[Source records]
☆ ☆ ☆ ☆ ☆ ☆ ☆

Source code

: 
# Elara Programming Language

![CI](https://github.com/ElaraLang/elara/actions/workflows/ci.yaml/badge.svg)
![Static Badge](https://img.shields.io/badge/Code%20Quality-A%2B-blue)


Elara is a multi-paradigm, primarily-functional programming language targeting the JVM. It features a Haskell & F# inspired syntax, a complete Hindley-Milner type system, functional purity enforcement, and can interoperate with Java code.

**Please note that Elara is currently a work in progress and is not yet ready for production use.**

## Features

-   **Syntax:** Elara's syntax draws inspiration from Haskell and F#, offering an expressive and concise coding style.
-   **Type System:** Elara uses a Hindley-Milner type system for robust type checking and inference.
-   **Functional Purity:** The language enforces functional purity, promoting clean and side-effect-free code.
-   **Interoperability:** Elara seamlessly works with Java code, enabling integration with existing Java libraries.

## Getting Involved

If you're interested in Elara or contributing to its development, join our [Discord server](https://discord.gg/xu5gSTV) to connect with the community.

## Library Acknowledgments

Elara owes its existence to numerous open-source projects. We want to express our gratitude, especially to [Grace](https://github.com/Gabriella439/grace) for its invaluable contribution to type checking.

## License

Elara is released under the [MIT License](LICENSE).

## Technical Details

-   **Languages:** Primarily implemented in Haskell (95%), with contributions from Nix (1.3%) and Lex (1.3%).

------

☆ ☆ ☆ ☆ ☆ ☆ ☆

● **How to complete this task**: Copy out the lines above, from the one holding "## Technical Details" through the final line, with no other lines.

● **Response to the task**:
## Technical Details

-   **Languages:** Primarily implemented in Haskell (95%), with contributions from Nix (1.3%) and Lex (1.3%).

------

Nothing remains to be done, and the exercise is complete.